Heterogeneous AI Inference on Intel Core Ultra processors#
Overview#
Modern Intel Core Ultra processors integrate CPU, GPU and NPU on a single SoC die,
sharing a common power budget. Intel DL Streamer lets you assign individual GStreamer
pipeline sub-streams to specific devices using the device= property on inference
elements — enabling you to distribute workloads across all available compute engines
simultaneously.
This page demonstrates one practical configuration: a heavily loaded GPU running multi-stream video analytics, while an additional stream is dispatched to the NPU. The goal is to explain the principles behind workload distribution and show how to build heterogeneous pipelines in DL Streamer. Actual throughput gains depend on your own combination of models, resolutions, and pipeline structure — the results shown here reflect one specific scenario and should not be generalized as universal rules.
Platform#
The Intel Core Ultra SoCs integrate CPU, GPU and NPU on a single die. All three compute engines share a common SoC power budget (TDP envelope).
The Intel integrated GPU on this platform is split into two tiles:
GT0 — render/compute tile: executes OpenVINO inference (OpenCL/SYCL)

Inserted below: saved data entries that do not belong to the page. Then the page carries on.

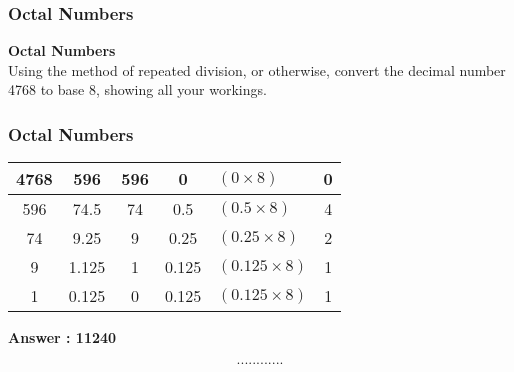 \documentclass{beamer}
\begin{document}
\begin{frame}
\frametitle{Octal Numbers}
\Large
\vspace{-3cm}
\textbf{Octal Numbers}\\
Using the method of repeated division, or otherwise, convert the 
decimal number 4768 to base 8, showing all your workings.
\end{frame}
\begin{frame}
\frametitle{Octal Numbers}
\Large
\begin{center}
\begin{tabular}{|c||c|c|c||l c|}
\hline
4768	&	596	&	596	&	0	& \textit{$(0 \times 8)$}&	0	\\ \hline
596	&	74.5	&	74	&	0.5	&$(0.5 \times 8)$&	4	\\ \hline
74	&	9.25	&	9	&	0.25	&$(0.25 \times 8)$&	2	\\ \hline
9	&	1.125	&	1	&	0.125	&$(0.125 \times 8)$&	1	\\ \hline
1	&	0.125	&	0	&	0.125	&$(0.125 \times 8)$&	1	\\ \hline
\end{tabular} 
\end{center}

\textbf{Answer :  11240}
\end{frame}
\begin{frame}
\[............\]
\end{frame}
\end{document}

GT1 — media tile: handles H.264/H.265 hardware video decode (VA-API) and post-processing
This separation is important: GT0 is busy with inference while GT1 independently handles video decode, leaving the CPU largely free for pipeline orchestration.
Workload Distribution Strategy#
Assigning workloads to the right compute engine is the key design decision. The principles below guided the configuration in this demo and can be applied to your own pipelines.

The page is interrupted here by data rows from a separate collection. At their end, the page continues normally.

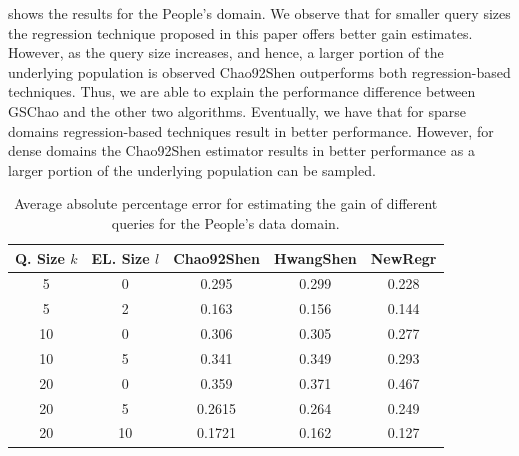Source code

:  shows the results for the People's domain. We observe that for smaller query sizes the regression technique proposed in this paper offers better gain estimates. However, as the query size increases, and hence, a larger portion of the underlying population is observed Chao92Shen outperforms both regression-based techniques. Thus, we are able to explain the performance difference between GSChao and the other two algorithms. Eventually, we have that for sparse domains regression-based techniques result in better performance. However, for dense domains the Chao92Shen estimator results in better performance as a larger portion of the underlying population can be sampled. 

\begin{table}[h]
\small \center
\caption{Average absolute percentage error for estimating the gain of different queries for the People's data domain.}
\label{tab:peopleesterror}
\begin{tabular}{|c|c|c|c|c|}
\hline
\textbf{Q. Size $k$} & \textbf{EL. Size $l$} & \textbf{Chao92Shen} & \textbf{HwangShen} & \textbf{NewRegr} \\ \hline
5 & 0 & 0.295 & 0.299 & 0.228\\
5 & 2 & 0.163 &  0.156 & 0.144\\
10 & 0 &  0.306 & 0.305 & 0.277\\
10 & 5 &  0.341 & 0.349 & 0.293\\
20 & 0 &  0.359& 0.371 & 0.467 \\
20 & 5 &  0.2615 & 0.264 & 0.249\\
20 & 10 & 0.1721 & 0.162 & 0.127\\
\hline
\end{tabular}
\end{table}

Route heavy workloads to GPU, lighter workloads to NPU#
The GPU typically offers more raw compute power and is best suited for large, complex models. The NPU is designed for sustained inference at lower power and excels at workloads that are lighter in compute but run continuously. In this demo the Large Vision Model occupies the GPU, while a detection model runs on the NPU.

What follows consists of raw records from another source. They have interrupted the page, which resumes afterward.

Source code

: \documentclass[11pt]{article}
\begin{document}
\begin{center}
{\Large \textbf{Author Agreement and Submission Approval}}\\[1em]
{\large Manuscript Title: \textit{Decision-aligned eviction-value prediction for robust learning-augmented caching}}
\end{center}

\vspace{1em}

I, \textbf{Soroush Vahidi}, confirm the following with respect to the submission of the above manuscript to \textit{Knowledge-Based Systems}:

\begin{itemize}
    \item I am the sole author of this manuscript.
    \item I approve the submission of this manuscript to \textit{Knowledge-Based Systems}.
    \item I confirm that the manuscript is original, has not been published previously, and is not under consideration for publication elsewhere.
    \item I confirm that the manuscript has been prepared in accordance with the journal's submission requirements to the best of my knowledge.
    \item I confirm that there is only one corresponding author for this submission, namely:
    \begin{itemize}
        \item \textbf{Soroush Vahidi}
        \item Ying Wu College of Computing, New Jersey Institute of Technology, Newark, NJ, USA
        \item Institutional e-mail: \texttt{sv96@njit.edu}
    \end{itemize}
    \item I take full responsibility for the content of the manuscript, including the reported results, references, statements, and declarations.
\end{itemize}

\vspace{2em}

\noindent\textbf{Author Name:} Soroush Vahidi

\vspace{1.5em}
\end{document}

There is no universal rule that maps model types to devices. The right split
depends on how compute-heavy each workload is, how much capacity is available
on each device, and how the SoC power budget is shared. Profile your own
pipelines and adjust device= assignments accordingly.
Use NPU to relieve GPU contention#
When the GPU is already heavily loaded, adding more inference tasks to it causes competition for compute resources — existing workloads lose throughput, global frequencies may throttle, and the whole pipeline degrades. Offloading a suitable workload to the NPU adds compute capacity without competing with the GPU. The NPU runs in parallel and independently.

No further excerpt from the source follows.